Kathy Pounds, MCI's director of public policy, Southern Region, says the company did no wrong, asserting that the $3 surcharge "covers the cost of our maximum security features" and pointing out that the rate increase was filed with the Florida Public Service Commission (PSC) which approved them after a 30-day review.

J. Alan Taylor, a PSC regulator, admits the documents filed by MCI were approved. But he said they slipped through quietly and that MCI officials should have known that the higher charge violated PSC rules. PSC Commissioner Julia Johnson characterized the $3 surcharge as a "lawfully filed illegal rate."

The DOC, which under its contract with MCI gets a 53 percent cut of phone revenues, raked in an estimated $10 million from phone calls in 1996. MCI's cut is estimated by the DOC to be in the $8 million to $9 million range. Florida DOC officials acknowledged that the surcharge violated MCI's contract with the department. "We're not going to take any action," said Tom Brooks, a DOC communications engineer. "We have told them we weren't pleased with the situation.
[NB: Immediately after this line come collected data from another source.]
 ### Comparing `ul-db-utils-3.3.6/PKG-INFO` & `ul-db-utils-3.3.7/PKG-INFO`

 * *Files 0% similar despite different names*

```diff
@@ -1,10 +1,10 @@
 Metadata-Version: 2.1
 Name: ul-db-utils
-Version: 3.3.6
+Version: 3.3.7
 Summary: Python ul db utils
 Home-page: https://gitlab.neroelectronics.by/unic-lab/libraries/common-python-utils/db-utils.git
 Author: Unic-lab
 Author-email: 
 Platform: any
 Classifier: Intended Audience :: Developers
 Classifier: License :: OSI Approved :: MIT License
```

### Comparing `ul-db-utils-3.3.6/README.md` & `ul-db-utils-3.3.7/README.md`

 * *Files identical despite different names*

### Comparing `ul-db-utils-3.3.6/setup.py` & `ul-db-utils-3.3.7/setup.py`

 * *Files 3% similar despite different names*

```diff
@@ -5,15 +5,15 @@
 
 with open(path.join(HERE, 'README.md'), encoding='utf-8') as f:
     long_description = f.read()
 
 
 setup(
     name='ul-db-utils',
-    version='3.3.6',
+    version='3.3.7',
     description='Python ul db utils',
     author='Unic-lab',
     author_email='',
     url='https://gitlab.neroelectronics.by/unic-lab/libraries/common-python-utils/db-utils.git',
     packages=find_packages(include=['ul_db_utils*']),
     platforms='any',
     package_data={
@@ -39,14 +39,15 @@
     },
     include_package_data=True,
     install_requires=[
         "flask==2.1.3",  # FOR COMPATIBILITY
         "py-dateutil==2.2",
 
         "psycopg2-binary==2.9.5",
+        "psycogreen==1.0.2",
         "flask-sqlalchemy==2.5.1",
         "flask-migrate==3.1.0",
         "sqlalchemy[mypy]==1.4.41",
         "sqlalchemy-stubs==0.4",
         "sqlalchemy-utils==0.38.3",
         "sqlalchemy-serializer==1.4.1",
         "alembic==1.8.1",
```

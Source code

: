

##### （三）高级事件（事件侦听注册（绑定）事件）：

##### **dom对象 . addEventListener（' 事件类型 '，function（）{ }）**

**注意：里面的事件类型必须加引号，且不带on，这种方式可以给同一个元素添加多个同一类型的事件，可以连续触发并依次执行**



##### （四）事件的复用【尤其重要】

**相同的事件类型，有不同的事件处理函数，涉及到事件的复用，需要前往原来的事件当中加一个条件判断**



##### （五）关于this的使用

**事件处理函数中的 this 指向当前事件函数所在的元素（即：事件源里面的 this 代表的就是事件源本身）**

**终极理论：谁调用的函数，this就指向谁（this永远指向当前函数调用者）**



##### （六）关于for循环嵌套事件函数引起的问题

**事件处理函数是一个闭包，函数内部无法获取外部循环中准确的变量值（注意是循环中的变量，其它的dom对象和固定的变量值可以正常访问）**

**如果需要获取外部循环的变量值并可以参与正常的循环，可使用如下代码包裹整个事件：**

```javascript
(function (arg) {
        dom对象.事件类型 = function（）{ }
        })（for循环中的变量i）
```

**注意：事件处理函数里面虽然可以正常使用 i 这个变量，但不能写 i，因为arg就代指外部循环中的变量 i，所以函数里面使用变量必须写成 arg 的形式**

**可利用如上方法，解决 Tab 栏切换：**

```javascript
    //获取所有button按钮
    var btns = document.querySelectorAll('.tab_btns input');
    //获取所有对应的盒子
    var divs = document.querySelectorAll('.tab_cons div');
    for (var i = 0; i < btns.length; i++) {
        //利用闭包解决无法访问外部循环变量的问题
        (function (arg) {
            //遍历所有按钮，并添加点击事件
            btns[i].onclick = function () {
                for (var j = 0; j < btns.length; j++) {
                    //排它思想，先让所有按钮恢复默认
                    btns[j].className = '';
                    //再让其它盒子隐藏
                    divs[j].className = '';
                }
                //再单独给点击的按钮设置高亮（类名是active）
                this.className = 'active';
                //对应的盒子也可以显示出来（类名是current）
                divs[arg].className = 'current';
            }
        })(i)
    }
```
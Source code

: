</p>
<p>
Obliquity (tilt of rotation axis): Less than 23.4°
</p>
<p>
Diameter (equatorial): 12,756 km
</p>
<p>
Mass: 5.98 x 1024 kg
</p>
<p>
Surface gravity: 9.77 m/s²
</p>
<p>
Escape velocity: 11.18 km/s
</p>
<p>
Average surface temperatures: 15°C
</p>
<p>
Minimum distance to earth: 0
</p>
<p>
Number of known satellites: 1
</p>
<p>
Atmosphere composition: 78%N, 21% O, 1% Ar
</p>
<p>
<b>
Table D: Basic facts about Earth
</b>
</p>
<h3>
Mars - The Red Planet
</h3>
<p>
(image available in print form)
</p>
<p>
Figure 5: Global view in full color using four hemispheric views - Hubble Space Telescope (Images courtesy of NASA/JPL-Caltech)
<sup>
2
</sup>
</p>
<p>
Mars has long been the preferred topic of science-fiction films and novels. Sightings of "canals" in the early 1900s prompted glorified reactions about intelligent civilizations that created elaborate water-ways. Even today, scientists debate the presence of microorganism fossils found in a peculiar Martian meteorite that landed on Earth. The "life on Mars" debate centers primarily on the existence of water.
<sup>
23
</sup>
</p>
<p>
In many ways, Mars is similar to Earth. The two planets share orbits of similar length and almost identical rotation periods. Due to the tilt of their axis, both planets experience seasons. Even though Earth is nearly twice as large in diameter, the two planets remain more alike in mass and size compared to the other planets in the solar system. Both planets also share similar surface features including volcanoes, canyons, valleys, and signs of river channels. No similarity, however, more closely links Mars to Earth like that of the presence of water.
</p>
But the contract is not real punitive in nature."

On October 29, 1996, by a 5-0 vote, the Florida PSC ordered MCI to refund $1.5 million to customers who were overcharged and to decrease the surcharge to the PSC mandated maximum of $1.75 (raised by the PSC in February, 1996, from $1).

MCI offered to pay the refund by: giving the money to a Daytona Beach Christian organization that serves prisoners' families, putting it into the state Inmate Trust Fund, or simply lowering its rates between Nov. 15, 1996 and Jan. 15, 1997, to make up for the overcharges.

A state DOC official endorsed one of the alternative refund plans. But the PSC voted to require that MCI prove why the company should not be fined up to $25,000 for each day it overcharged customers. The PSC then said that direct refunds were the best alternative.

"It's owed to the customers who paid it," Commissioner Diane Kiesling said. "If it costs the company some time, money and energy [to track down the customers owed refunds], then so be it."

PLN readers in other states should look into the phone contracts in their own prisons. Make test calls, i.e. place a call to a friend or loved one on the outside on a specific day and time. Time the call. Have somebody go to a pay phone outside, as near to the prison as possible, and place the same length collect call, on the same day and time, to the same number. When the phone bill arrives, compare the charges.

Find out which agency in your state regulates phone rates. Contact them and have them provide you with information about what rates are permitted under state regulations. If the phone company serving your prison is overbilling, have your people (the ones who are over billed) write letters of complaint to the state attorney general's office and to the public utilities commission. If you don't watch 'em, who will?